Yet, as investigators unearth buried secrets from Michael’s past and members of Kathleen’s own family begin to question his increasingly bizarre behaviour, a number of theories take shape and the prosecution begins to zero in. Meanwhile, Michael makes the inexplicable decision to let a pair of French documentary filmmakers in on the trial and his life as it unfolds.

As Kathleen, Collette is (as usual) at her best. Sweet, a little bit scatty and more complex than the usual ‘dead wife’ trope we’re so used to, she inhabits the character with the kind of humanity that makes her passing feel genuinely tragic rather than a mere plot device. What was going on with Kathleen and why did this happen to her? We will never really know, a fact that The Staircase understands the true poignancy of.

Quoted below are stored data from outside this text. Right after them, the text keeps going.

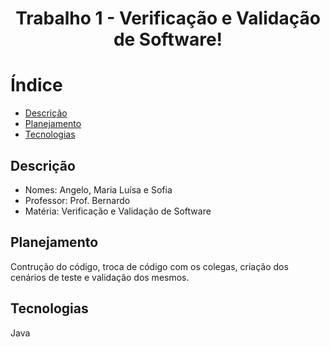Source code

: 
<h1 align="center"> Trabalho 1 - Verificação e Validação de Software! </h1>

# Índice

- [Descrição](#Descrição)
- [Planejamento](#Planejamento)
- [Tecnologias](#Tecnologias)


## Descrição
- Nomes: Angelo, Maria Luísa e Sofia
- Professor: Prof. Bernardo
- Matéria: Verificação e Validação de Software


## Planejamento
Contrução do código, troca de código com os colegas, criação dos cenários de teste e validação dos mesmos.


## Tecnologias
Java
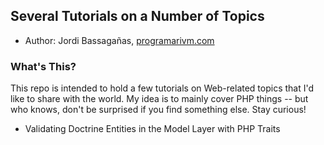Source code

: ## Several Tutorials on a Number of Topics

* Author: Jordi Bassagañas, [programarivm.com](http://programarivm.com)

### What's This?

This repo is intended to hold a few tutorials on Web-related topics that I'd like to share with the world. My idea is to mainly cover PHP things -- but who knows, don't be surprised if you find something else. Stay curious!

- Validating Doctrine Entities in the Model Layer with PHP Traits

Firth meanwhile—in a piece of casting so insane it must be seen to be believed—takes the central role of Michael, the strangely charismatic yet deeply unsettling family patriarch turned-murder accused. Firth—who is so damn British that it is hard to imagine an American accent ever passing through his lips—goes all in with a ferocity and energy that is frankly stunning for an actor usually cast as repressed upper-crusty types.

Supported by an incredible cast including Juliet Binoche and Michael Stuhlbarg, alongside the clever and creative casting of the family’s photogenic brood, a standout is the criminally underused Parker Posey, who delivers a pitch-perfect performance as County prosecutor Freda Black.

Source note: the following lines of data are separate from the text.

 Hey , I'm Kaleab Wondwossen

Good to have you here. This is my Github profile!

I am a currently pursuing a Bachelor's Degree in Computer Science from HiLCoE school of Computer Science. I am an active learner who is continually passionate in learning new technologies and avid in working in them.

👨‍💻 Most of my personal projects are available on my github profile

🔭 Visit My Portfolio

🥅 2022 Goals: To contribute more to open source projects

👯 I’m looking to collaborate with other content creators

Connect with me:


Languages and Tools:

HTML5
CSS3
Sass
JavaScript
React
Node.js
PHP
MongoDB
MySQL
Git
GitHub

It’s been more than two decades now since Kathleen Petersen died, and 17 since those documentary filmmakers turned it into the now-infamous series. Released in 2005, in a pre-Serial world—ie. before the true-crime boom turned every tragic death into a podcast or streaming series—the original documentary now feels like an artifact of a time long ago, when audiences and filmmakers alike were still new to this kind of thing.

This documentary, and the genre it arguably helped create, is not merely the inspiration for The Staircase but an integral part of the story itself—adding a meta element that Campos and Cohn use to examine not just the tragedy, but why we want to see and pick apart tragedy—until the truth is even more inscrutable than before.

For those who saw the original documentary, The Staircase is not a mere rehashing of what we already know but something more thoughtful and fascinating—an examination of why we know these things, and what they really mean 20 years on from the alleged crime. For those who didn’t see it, it is by no means compulsory to understanding or enjoying the new series, which is in many ways a very different beast: an examination of the people who find unexpectedly themselves at the heart of a true-crime story, and the bizarrely inscrutable man who led them there.

Gripping, stylish and cinematically sleek with the kind of wry, black as night humour that also simmered just beneath the surface of the documentary, The Staircase is true crime as we (somehow) haven’t seen it before.